Esteban Guerrieri corrió como invitado en el equipo Renault en el TC 2000, en San Luis; el argentino busca un lugar en la F.1 | Prensa TC 2000Es el retrato de los tantos pilotos argentinos que se esfuerzan en Europa para buscar el anhelado lugar en la Fórmula 1. Son tantos los que quedaron en el camino que cuando se reiteran las historias de conductores talentosos que abortan su campaña en el Viejo Continente, a nadie le causa asombro.

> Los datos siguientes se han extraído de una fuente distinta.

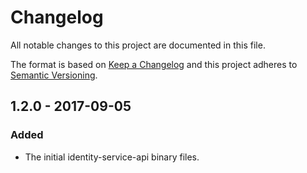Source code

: # Changelog
All notable changes to this project are documented in this file.
 
The format is based on [Keep a Changelog](http://keepachangelog.com/)
and this project adheres to [Semantic Versioning](http://semver.org/).


## 1.2.0 - 2017-09-05

### Added
 - The initial identity-service-api binary files.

Esteban Guerrieri no escapa a las generales de esa ley que en algún momento jaquea las ilusiones de llegar a la máxima categoría. Con 24 años, de los cuales 9 vivió solo en Europa ascendiendo de categoría hasta llegar a la World Series o la Super League (categoría que vincula el fútbol con los autos, y Esteban representa a Olimpiacos, de Grecia, aunque ganó con los colores de Al-Ain, de Emiratos Arabes, en Zolder), el veloz piloto de Ramos Mejía sonríe con ironía al referirse a su ex compañero en el Lincoln Sport Group, José María López, que está a un paso de ir a la Fórmula 1 después de ser reconocido en la Argentina: "Es increíble que Pechito, después de esforzarse durante muchos años en Europa, haya regresado a la Argentina porque se le habían cerrado las puertas y ahora, con el empuje de su actuación en el automovilismo nacional, tenga esta oportunidad. Es paradójico".
-¿La situación de Pechito la tomás como otra incongruencia de las que se encuentran en la Argentina?
-La situación de López es increíble. Tuvo que volver a la Argentina para que lo reconocieran. Hace tres años estaba más cerca deportivamente porque manejaba autos de fórmula y acá nadie decía nada porque estaba lejos. Claro que Pechito no vino a la Argentina para tomar fama. Esto es una consecuencia de algo que sufrió.
-¿Y a vos qué te produce eso?
-Nada en especial. Yo sé que tengo que hacer mi trabajo de la mejor manera. Luego hay muchas variables que inciden para que un objetivo se concrete.
-¿Considerás que en la Argentina no se valora tu trabajo?
-No digo eso. Quizá mis actuaciones son reconocidas por el ambiente del automovilismo, y no sale de ahí. Lo de Pechito excedió esa frontera.
-¿Cuáles son tus posibilidades concretas para ir a la Fórmula 1?
-Tengo una posibilidad. Es a través del inglés Barry Walsh (socio de su manager, Julio Gutiérrez), que está interesado en la compra del equipo Force India. En ese caso, uno de los pilotos sería yo.
-¿Y el presupuesto?
-En Europa fui recomendado por mi trabajo. Hay empresas que se interesan por mi actuación.
-Y de la Argentina ¿conseguiste algo?
-No, desde el punto de vista comercial, no.
-¿Nunca desde que estás en Europa?
-Yo estoy desde 2000 allá. Fue notorio que, después de la crisis de 2001, jamás conté con un apoyo desde la Argentina.
-¿Volverías ahora al país?
-Por ahora no. Quiero agotar todas las instancias que tengo allá para buscar un lugar en la F.1. Si no se da, luego regresaré. Es más, allá hago un esfuerzo por conseguir mi objetivo. Y no pasa por lo económico. Si fuese por eso, en la Argentina estaría mucho más cómodo y ganaría plata. Allá no.
-Mucha gente vincula a la Fórmula 1 con glamour, dinero, fama...
-Sí, es cierto. Y nada que ver. Al menos con los que peleamos por conseguir un lugarcito. Hay muchos esfuerzo, sacrificio, años de trabajo. Pero nada de lo que se vende con las grandes figuras.
-¿De qué vivís?
-Trabajo de instructor de manejo deportivo, para los chicos que recién comienzan. Es una forma de solventar los costos de vivir en Europa.